# What the exercise asks:
Reproduce each entry exactly.

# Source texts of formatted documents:
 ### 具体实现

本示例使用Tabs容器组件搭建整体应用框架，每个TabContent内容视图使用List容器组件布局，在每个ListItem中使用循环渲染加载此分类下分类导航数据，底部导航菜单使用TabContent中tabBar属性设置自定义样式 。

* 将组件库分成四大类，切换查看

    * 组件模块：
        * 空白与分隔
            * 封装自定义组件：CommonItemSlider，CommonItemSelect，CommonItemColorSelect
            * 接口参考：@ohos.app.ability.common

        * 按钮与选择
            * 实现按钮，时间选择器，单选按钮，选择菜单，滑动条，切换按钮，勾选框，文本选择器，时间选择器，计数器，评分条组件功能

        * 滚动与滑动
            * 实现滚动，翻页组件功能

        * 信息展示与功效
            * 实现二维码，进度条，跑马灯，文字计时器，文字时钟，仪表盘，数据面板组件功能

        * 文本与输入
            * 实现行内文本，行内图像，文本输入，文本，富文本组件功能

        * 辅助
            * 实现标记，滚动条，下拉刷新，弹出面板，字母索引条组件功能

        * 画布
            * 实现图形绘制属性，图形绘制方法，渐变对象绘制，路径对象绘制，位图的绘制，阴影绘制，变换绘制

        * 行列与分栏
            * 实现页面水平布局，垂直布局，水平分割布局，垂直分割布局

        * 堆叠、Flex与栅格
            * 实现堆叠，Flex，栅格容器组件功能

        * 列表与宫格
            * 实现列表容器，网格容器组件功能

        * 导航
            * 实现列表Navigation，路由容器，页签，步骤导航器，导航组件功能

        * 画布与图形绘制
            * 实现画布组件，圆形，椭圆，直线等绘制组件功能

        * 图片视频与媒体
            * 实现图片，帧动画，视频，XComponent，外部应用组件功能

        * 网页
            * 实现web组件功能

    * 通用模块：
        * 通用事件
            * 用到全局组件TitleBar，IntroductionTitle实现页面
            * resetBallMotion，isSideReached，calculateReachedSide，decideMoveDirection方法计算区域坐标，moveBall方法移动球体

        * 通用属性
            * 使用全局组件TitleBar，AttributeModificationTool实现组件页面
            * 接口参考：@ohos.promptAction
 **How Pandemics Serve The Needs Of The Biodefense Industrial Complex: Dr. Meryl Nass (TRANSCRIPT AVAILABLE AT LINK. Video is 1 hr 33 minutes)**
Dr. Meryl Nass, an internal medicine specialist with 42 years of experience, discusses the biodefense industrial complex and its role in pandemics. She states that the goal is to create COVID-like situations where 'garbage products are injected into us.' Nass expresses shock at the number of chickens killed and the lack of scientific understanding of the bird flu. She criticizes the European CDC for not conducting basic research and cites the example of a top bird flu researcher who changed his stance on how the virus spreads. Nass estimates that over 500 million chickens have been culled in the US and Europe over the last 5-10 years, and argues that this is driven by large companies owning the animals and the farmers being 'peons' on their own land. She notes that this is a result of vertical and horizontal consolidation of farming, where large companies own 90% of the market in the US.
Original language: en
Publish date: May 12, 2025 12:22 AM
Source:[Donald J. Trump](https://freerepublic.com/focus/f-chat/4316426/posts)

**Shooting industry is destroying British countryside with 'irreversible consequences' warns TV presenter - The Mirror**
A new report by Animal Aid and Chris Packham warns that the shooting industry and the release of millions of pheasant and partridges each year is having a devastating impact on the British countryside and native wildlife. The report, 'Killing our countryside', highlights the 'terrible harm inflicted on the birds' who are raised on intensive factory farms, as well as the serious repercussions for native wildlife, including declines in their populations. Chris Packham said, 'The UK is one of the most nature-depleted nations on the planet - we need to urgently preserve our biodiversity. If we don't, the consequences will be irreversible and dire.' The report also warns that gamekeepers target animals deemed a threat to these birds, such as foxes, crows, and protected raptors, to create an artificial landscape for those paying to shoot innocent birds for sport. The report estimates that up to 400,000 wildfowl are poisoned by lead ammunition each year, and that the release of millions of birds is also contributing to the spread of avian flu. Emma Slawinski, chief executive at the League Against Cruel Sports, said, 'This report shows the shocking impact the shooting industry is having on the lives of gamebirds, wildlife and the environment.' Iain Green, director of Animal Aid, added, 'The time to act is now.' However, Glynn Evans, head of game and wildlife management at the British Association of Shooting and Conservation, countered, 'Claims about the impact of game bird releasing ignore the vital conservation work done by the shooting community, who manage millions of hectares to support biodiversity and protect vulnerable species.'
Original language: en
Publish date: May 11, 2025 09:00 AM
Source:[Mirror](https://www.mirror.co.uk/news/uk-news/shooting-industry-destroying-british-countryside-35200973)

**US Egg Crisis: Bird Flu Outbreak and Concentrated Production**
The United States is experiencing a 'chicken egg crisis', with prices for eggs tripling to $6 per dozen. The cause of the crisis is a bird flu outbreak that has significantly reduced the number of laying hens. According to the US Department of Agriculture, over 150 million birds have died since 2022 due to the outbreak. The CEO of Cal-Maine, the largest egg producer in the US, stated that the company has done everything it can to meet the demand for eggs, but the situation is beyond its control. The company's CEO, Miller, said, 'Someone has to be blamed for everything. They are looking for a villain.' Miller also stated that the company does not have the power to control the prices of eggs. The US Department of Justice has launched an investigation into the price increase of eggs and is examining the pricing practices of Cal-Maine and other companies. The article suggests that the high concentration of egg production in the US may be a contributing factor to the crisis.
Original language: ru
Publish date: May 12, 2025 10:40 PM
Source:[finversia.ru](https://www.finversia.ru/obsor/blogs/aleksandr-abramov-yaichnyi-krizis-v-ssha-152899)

# The completed task:
 ### 具体实现

本示例使用Tabs容器组件搭建整体应用框架，每个TabContent内容视图使用List容器组件布局，在每个ListItem中使用循环渲染加载此分类下分类导航数据，底部导航菜单使用TabContent中tabBar属性设置自定义样式 。

* 将组件库分成四大类，切换查看

    * 组件模块：
        * 空白与分隔
            * 封装自定义组件：CommonItemSlider，CommonItemSelect，CommonItemColorSelect
            * 接口参考：@ohos.app.ability.common

        * 按钮与选择
            * 实现按钮，时间选择器，单选按钮，选择菜单，滑动条，切换按钮，勾选框，文本选择器，时间选择器，计数器，评分条组件功能

        * 滚动与滑动
            * 实现滚动，翻页组件功能

        * 信息展示与功效
            * 实现二维码，进度条，跑马灯，文字计时器，文字时钟，仪表盘，数据面板组件功能

        * 文本与输入
            * 实现行内文本，行内图像，文本输入，文本，富文本组件功能

        * 辅助
            * 实现标记，滚动条，下拉刷新，弹出面板，字母索引条组件功能

        * 画布
            * 实现图形绘制属性，图形绘制方法，渐变对象绘制，路径对象绘制，位图的绘制，阴影绘制，变换绘制

        * 行列与分栏
            * 实现页面水平布局，垂直布局，水平分割布局，垂直分割布局

        * 堆叠、Flex与栅格
            * 实现堆叠，Flex，栅格容器组件功能

        * 列表与宫格
            * 实现列表容器，网格容器组件功能

        * 导航
            * 实现列表Navigation，路由容器，页签，步骤导航器，导航组件功能

        * 画布与图形绘制
            * 实现画布组件，圆形，椭圆，直线等绘制组件功能

        * 图片视频与媒体
            * 实现图片，帧动画，视频，XComponent，外部应用组件功能

        * 网页
            * 实现web组件功能

    * 通用模块：
        * 通用事件
            * 用到全局组件TitleBar，IntroductionTitle实现页面
            * resetBallMotion，isSideReached，calculateReachedSide，decideMoveDirection方法计算区域坐标，moveBall方法移动球体

        * 通用属性
            * 使用全局组件TitleBar，AttributeModificationTool实现组件页面
            * 接口参考：@ohos.promptAction
 **How Pandemics Serve The Needs Of The Biodefense Industrial Complex: Dr. Meryl Nass (TRANSCRIPT AVAILABLE AT LINK. Video is 1 hr 33 minutes)**
Dr. Meryl Nass, an internal medicine specialist with 42 years of experience, discusses the biodefense industrial complex and its role in pandemics. She states that the goal is to create COVID-like situations where 'garbage products are injected into us.' Nass expresses shock at the number of chickens killed and the lack of scientific understanding of the bird flu. She criticizes the European CDC for not conducting basic research and cites the example of a top bird flu researcher who changed his stance on how the virus spreads. Nass estimates that over 500 million chickens have been culled in the US and Europe over the last 5-10 years, and argues that this is driven by large companies owning the animals and the farmers being 'peons' on their own land. She notes that this is a result of vertical and horizontal consolidation of farming, where large companies own 90% of the market in the US.
Original language: en
Publish date: May 12, 2025 12:22 AM
Source:[Donald J. Trump](https://freerepublic.com/focus/f-chat/4316426/posts)

**Shooting industry is destroying British countryside with 'irreversible consequences' warns TV presenter - The Mirror**
A new report by Animal Aid and Chris Packham warns that the shooting industry and the release of millions of pheasant and partridges each year is having a devastating impact on the British countryside and native wildlife. The report, 'Killing our countryside', highlights the 'terrible harm inflicted on the birds' who are raised on intensive factory farms, as well as the serious repercussions for native wildlife, including declines in their populations. Chris Packham said, 'The UK is one of the most nature-depleted nations on the planet - we need to urgently preserve our biodiversity. If we don't, the consequences will be irreversible and dire.' The report also warns that gamekeepers target animals deemed a threat to these birds, such as foxes, crows, and protected raptors, to create an artificial landscape for those paying to shoot innocent birds for sport. The report estimates that up to 400,000 wildfowl are poisoned by lead ammunition each year, and that the release of millions of birds is also contributing to the spread of avian flu. Emma Slawinski, chief executive at the League Against Cruel Sports, said, 'This report shows the shocking impact the shooting industry is having on the lives of gamebirds, wildlife and the environment.' Iain Green, director of Animal Aid, added, 'The time to act is now.' However, Glynn Evans, head of game and wildlife management at the British Association of Shooting and Conservation, countered, 'Claims about the impact of game bird releasing ignore the vital conservation work done by the shooting community, who manage millions of hectares to support biodiversity and protect vulnerable species.'
Original language: en
Publish date: May 11, 2025 09:00 AM
Source:[Mirror](https://www.mirror.co.uk/news/uk-news/shooting-industry-destroying-british-countryside-35200973)

**US Egg Crisis: Bird Flu Outbreak and Concentrated Production**
The United States is experiencing a 'chicken egg crisis', with prices for eggs tripling to $6 per dozen. The cause of the crisis is a bird flu outbreak that has significantly reduced the number of laying hens. According to the US Department of Agriculture, over 150 million birds have died since 2022 due to the outbreak. The CEO of Cal-Maine, the largest egg producer in the US, stated that the company has done everything it can to meet the demand for eggs, but the situation is beyond its control. The company's CEO, Miller, said, 'Someone has to be blamed for everything. They are looking for a villain.' Miller also stated that the company does not have the power to control the prices of eggs. The US Department of Justice has launched an investigation into the price increase of eggs and is examining the pricing practices of Cal-Maine and other companies. The article suggests that the high concentration of egg production in the US may be a contributing factor to the crisis.
Original language: ru
Publish date: May 12, 2025 10:40 PM
Source:[finversia.ru](https://www.finversia.ru/obsor/blogs/aleksandr-abramov-yaichnyi-krizis-v-ssha-152899)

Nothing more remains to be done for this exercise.